While I have already named a few, there are several reasons why offers may come in later than expected in the recruiting process. Here are a few more:

  • College coaches want to monitor a student-athlete’s progression. This can take time as significant progression will happen over the course of months and years rather than days at a time. In baseball, this can be particularly true if the athlete in question is raw or unpolished, but may have great size or potential in a certain facet of the game.
  • College coaches will also want to take time to get to know a recruit and his/her family. This is also an area in which time is needed. Camps, visits (official and unofficial), junior days, and general correspondence are all areas a coach will use to learn more. Coaches want to recruit people they like. Getting to know someone does not happen overnight.
  • If a student-athlete is not at the top of a coach’s recruiting list, the coach may need to wait for other recruiting targets to make their decision before an offer is extended. You must realize that each school you are communicating with will also be communicating with hundreds of other recruits at the same time. Where you stack up against the other recruits may determine the timeline for an offer to be extended.

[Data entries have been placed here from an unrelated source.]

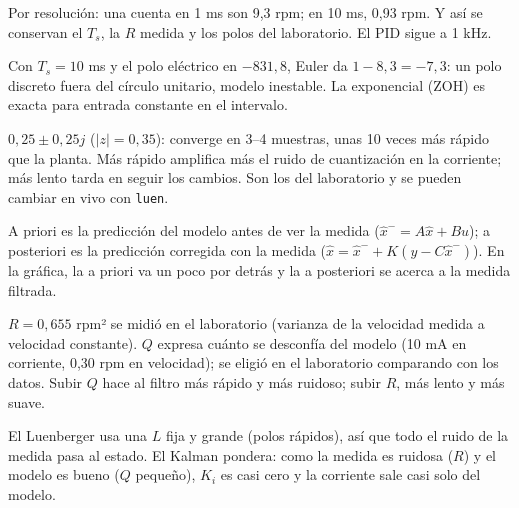 \documentclass[11pt]{article}
\newcommand{\cod}[1]{\texttt{#1}}
\begin{document}
\begin{preg}
Por resolución: una cuenta en 1 ms son 9,3 rpm; en 10 ms, 0,93 rpm. Y así se conservan el $T_s$, la $R$ medida y los polos del laboratorio. El PID sigue a 1 kHz.
\end{preg}

\begin{preg}
Con $T_s=10$ ms y el polo eléctrico en $-831{,}8$, Euler da $1-8{,}3=-7{,}3$: un polo discreto fuera del círculo unitario, modelo inestable. La exponencial (ZOH) es exacta para entrada constante en el intervalo.
\end{preg}

\begin{preg}
$0{,}25\pm0{,}25j$ ($|z|=0{,}35$): converge en 3--4 muestras, unas 10 veces más rápido que la planta. Más rápido amplifica más el ruido de cuantización en la corriente; más lento tarda en seguir los cambios. Son los del laboratorio y se pueden cambiar en vivo con \cod{luen}.
\end{preg}

\begin{preg}
A priori es la predicción del modelo antes de ver la medida ($\hat x^-=A\hat x+Bu$); a posteriori es la predicción corregida con la medida ($\hat x=\hat x^-+K(y-C\hat x^-)$). En la gráfica, la a priori va un poco por detrás y la a posteriori se acerca a la medida filtrada.
\end{preg}

\begin{preg}
$R=0{,}655$ rpm² se midió en el laboratorio (varianza de la velocidad medida a velocidad constante). $Q$ expresa cuánto se desconfía del modelo (10 mA en corriente, 0,30 rpm en velocidad); se eligió en el laboratorio comparando con los datos. Subir $Q$ hace al filtro más rápido y más ruidoso; subir $R$, más lento y más suave.
\end{preg}

\begin{preg}
El Luenberger usa una $L$ fija y grande (polos rápidos), así que todo el ruido de la medida pasa al estado. El Kalman pondera: como la medida es ruidosa ($R$) y el modelo es bueno ($Q$ pequeño), $K_i$ es casi cero y la corriente sale casi solo del modelo.
\end{preg}
\end{document}
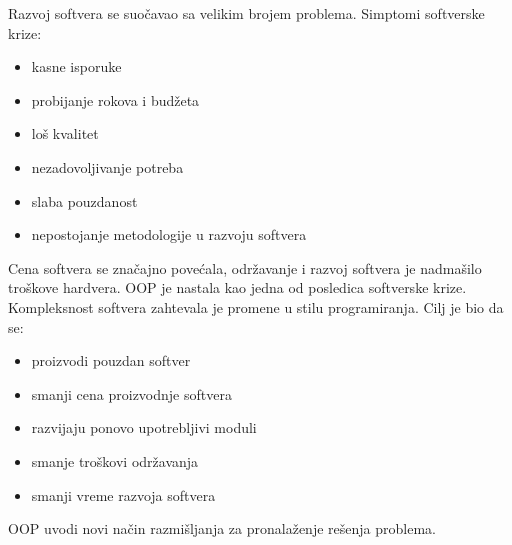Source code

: \documentclass[../main.tex]{subfiles}
\begin{document}
Razvoj softvera se suočavao sa velikim brojem problema. Simptomi softverske krize:
\begin{itemize}[]
\item kasne isporuke
\item probijanje rokova i budžeta
\item loš kvalitet
\item nezadovoljivanje potreba
\item slaba pouzdanost
\item nepostojanje metodologije u razvoju softvera
\end{itemize}
Cena softvera se značajno povećala, održavanje i razvoj softvera je nadmašilo troškove hardvera. OOP je nastala kao jedna od posledica softverske krize. Kompleksnost softvera zahtevala je promene u stilu programiranja. Cilj je bio da se:
\begin{itemize}
\item proizvodi pouzdan softver
\item smanji cena proizvodnje softvera
\item razvijaju ponovo upotrebljivi moduli
\item smanje troškovi održavanja
\item smanji vreme razvoja softvera
\end{itemize}
OOP uvodi novi način razmišljanja za pronalaženje rešenja problema.
\end{document}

After reading through all of this, you may be asking yourself what you can do to help your recruiting now knowing this information. I suggest two things: be patient and be persistent. We often hear from families that there is a lot of work being done with little results to show for it. Stories of hundreds of emails and phone calls with few responses and little significant interest are common in recruiting. All the student-athlete can do is continue to reach out to new coaches and follow up with coaches he/she may not have heard back from quite yet. If you cross a school off your list because you didn’t hear back from one email you sent them, you are doing yourself a disservice. Sometimes it takes two or three emails and even a phone call to get through to a coach and express your interest in his/her school. The trick on this front is to not be so overbearing (an email every day for example), spread your emails out by a couple of weeks if you didn’t hear back after the last one. Coaches want to know that you are interested in their school, but they don’t need to know every day.

Another thought may be to expand the list of schools you are interested in. If little has come from emailing your initial list, it may be time to expand your search and preferences. If you loosen up your search parameters (states, majors, enrollment size, tuition, etc.), you will add schools to your list that are at least in the ballpark of your ideal school. For example, let’s say you are having little luck in talking to coaches at schools in states you are willing to attend college in. I suggest looking in the surrounding states at similar schools. This will often uncover more schools for you to research.

At the end of the day, you must remember that recruiting is a marathon and not a sprint. Being patient and persistent throughout the process are keys to being successful when all is said and done. If you take time off from your recruiting efforts, your results will suffer. Always look for opportunities to get your name in front of new coaches and be sure to follow up with every coach that reaches out to you. You never know when the right opportunity will present itself.